Built as a diary, the 365 watercolors reproduced in Written in Water represent the creative process of famed American architect Steven Holl. Holl's highly individual method of capturing in watercolors his initial ideas and sketches for all major buildings and competition projects was developed over many years. As an architect, Holl is known for the sculptural qualities he gives to structures and for his genuine use of light -- two qualities which are in tune with the characteristics of the watercolor technique. Among the increasingly high-tech working methods common to his profession, Steven Holl's reliance on a highly artistic and resolutely low-tech process becomes spectacular and inspiration.

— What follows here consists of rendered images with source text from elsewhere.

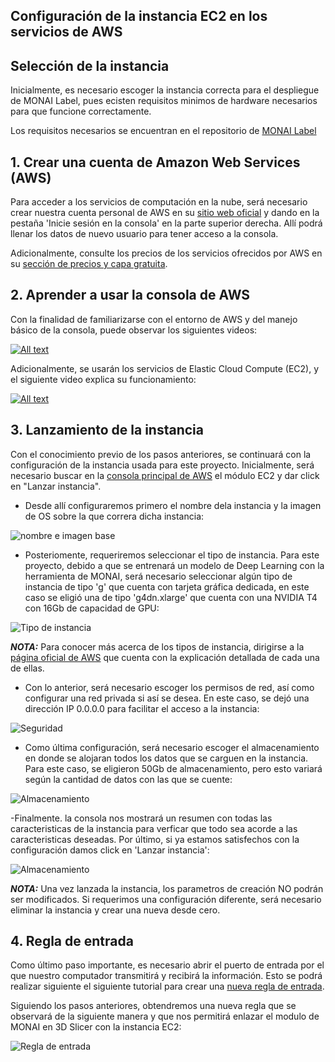 ## Configuración de la instancia EC2 en los servicios de AWS
## Selección de la instancia
Inicialmente, es necesario escoger la instancia correcta para el despliegue de MONAI Label, pues ecisten requisitos minimos de hardware necesarios para que funcione correctamente.

Los requisitos necesarios se encuentran en el repositorio de [MONAI Label](https://github.com/Project-MONAI/MONAILabel) 

## 1. Crear una cuenta de Amazon Web Services (AWS)

Para acceder a los servicios de computación en la nube, será necesario crear nuestra cuenta personal de AWS en su [sitio web oficial](https://aws.amazon.com/es/) y dando en la pestaña 'Inicie sesión en la consola' en la parte superior derecha. Allí podrá llenar los datos de nuevo usuario para tener acceso a la consola.

Adicionalmente, consulte los precios de los servicios ofrecidos por AWS en su [sección de precios y capa gratuita](https://aws.amazon.com/es/free/?all-free-tier.sort-by=item.additionalFields.SortRank&all-free-tier.sort-order=asc&awsf.Free%20Tier%20Types=*all&awsf.Free%20Tier%20Categories=categories%23desktop-app-streaming).

## 2. Aprender a usar la consola de AWS

Con la finalidad de familiarizarse con el entorno de AWS y del manejo básico de la consola, puede observar los siguientes videos:

[![All text](https://img.youtube.com/vi/4TJN_YWHk6E/0.jpg)](https://www.youtube.com/watch?v=4TJN_YWHk6E)

Adicionalmente, se usarán los servicios de Elastic Cloud Compute (EC2), y el siguiente video explica su funcionamiento:

[![All text](https://img.youtube.com/vi/esafjvnPUZA/0.jpg)](https://www.youtube.com/watch?v=esafjvnPUZA)

## 3. Lanzamiento de la instancia

Con el conocimiento previo de los pasos anteriores, se continuará con la configuración de la instancia usada para este proyecto. Inicialmente, será necesario buscar en la [consola principal de AWS](https://us-east-1.console.aws.amazon.com/console/home?region=us-east-1) el módulo EC2 y dar click en "Lanzar instancia".

- Desde allí configuraremos primero el nombre dela instancia y la imagen de OS sobre la que correra dicha instancia:

![nombre e imagen base](https://github.com/doviedob/CardioAR3D/blob/main/Images/nombre%20y%20plantilla.png)

- Posteriomente, requeriremos seleccionar el tipo de instancia. Para este proyecto, debido a que se entrenará un modelo de Deep Learning con la herramienta de MONAI, será necesario seleccionar algún tipo de instancia de tipo 'g' que cuenta con tarjeta gráfica dedicada, en este caso se eligió una de tipo 'g4dn.xlarge' que cuenta con una NVIDIA T4 con 16Gb de capacidad de GPU:

![Tipo de instancia](https://github.com/doviedob/CardioAR3D/blob/main/Images/tipo%20de%20instancia.png)

***NOTA:*** Para conocer más acerca de los tipos de instancia, dirigirse a la [página oficial de AWS](https://aws.amazon.com/es/ec2/instance-explorer/?ec2-instances-cards.sort-by=item.additionalFields.category-order&ec2-instances-cards.sort-order=desc&awsf.ec2-instances-filter-category=*all&awsf.ec2-instances-filter-processors=*all&awsf.ec2-instances-filter-accelerators=*all&awsf.ec2-instances-filter-additional-capabilities=*all&awsf.ec2-instances-filter-workload-tags=*all) que cuenta con la explicación detallada de cada una de ellas.

- Con lo anterior, será necesario escoger los permisos de red, así como configurar una red privada si así se desea. En este caso, se dejó una dirección IP 0.0.0.0 para facilitar el acceso a la instancia:

![Seguridad](https://github.com/doviedob/CardioAR3D/blob/main/Images/seguridad.png)

- Como última configuración, será necesario escoger el almacenamiento en donde se alojaran todos los datos que se carguen en la instancia. Para este caso, se eligieron 50Gb de almacenamiento, pero esto variará según la cantidad de datos con las que se cuente:

![Almacenamiento](https://github.com/doviedob/CardioAR3D/blob/main/Images/almacenamiento.png)

-Finalmente. la consola nos mostrará un resumen con todas las caracteristicas de la instancia para verficar que todo sea acorde a las caracteristicas deseadas. Por último, si ya estamos satisfechos con la configuración damos click en 'Lanzar instancia':

![Almacenamiento](https://github.com/doviedob/CardioAR3D/blob/main/Images/resumen.png)

***NOTA:*** Una vez lanzada la instancia, los parametros de creación NO podrán ser modificados. Si requerimos una configuración diferente, será necesario eliminar la instancia y crear una nueva desde cero.

## 4. Regla de entrada

Como último paso importante, es necesario abrir el puerto de entrada por el que nuestro computador transmitirá y recibirá la información. Esto se podrá realizar siguiente el siguiente tutorial para crear una [nueva regla de entrada](https://medium.com/@chiemelaumeh1/how-to-open-ports-inaws-ec2-server-68e576c641d6).

Siguiendo los pasos anteriores, obtendremos una nueva regla que se observará de la siguiente manera y que nos permitirá enlazar el modulo de MONAI en 3D Slicer con la instancia EC2:

![Regla de entrada](https://github.com/doviedob/CardioAR3D/blob/main/Images/Regla%20de%20entrada.png)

Steven Holl (born December 9, 1947) is an American architect and watercolorist, perhaps best known for the 2003 Simmons Hall at MIT in Cambridge, Massachusetts, the celebrated 2007 Bloch Building addition to the Nelson-Atkins Museum of Art in Kansas City, Missouri,[1] and the praised 2009 Linked Hybrid mixed-use complex in Beijing, China.
Holl graduated from the University of Washington and pursued architecture studies in Rome in 1970. In 1976, he attended graduate school at the Architectural Association School of Architecture in London and established his offices New York City. Holl has taught at Columbia University since 1981.
Holl's architecture has undergone a shift in emphasis, from his earlier concern with typology to his current concern with a phenomenological approach; that is, with a concern for man's existentialist, bodily engagement with his surroundings. The shift came about partly due to his interest in the writings of philosopher Maurice Merleau-Ponty and architect-theorist Juhani Pallasmaa.
I love Steven Holl and the way he thinks. I enjoy looking at his water colors and paintings of the potential spaces that those places might become. It is so beautiful. This book is just a series of his sketches of the concept and design process of a building. I find it quite useful in terms of inspiration for my own projects and concepts as well as how to think spatially and graphically.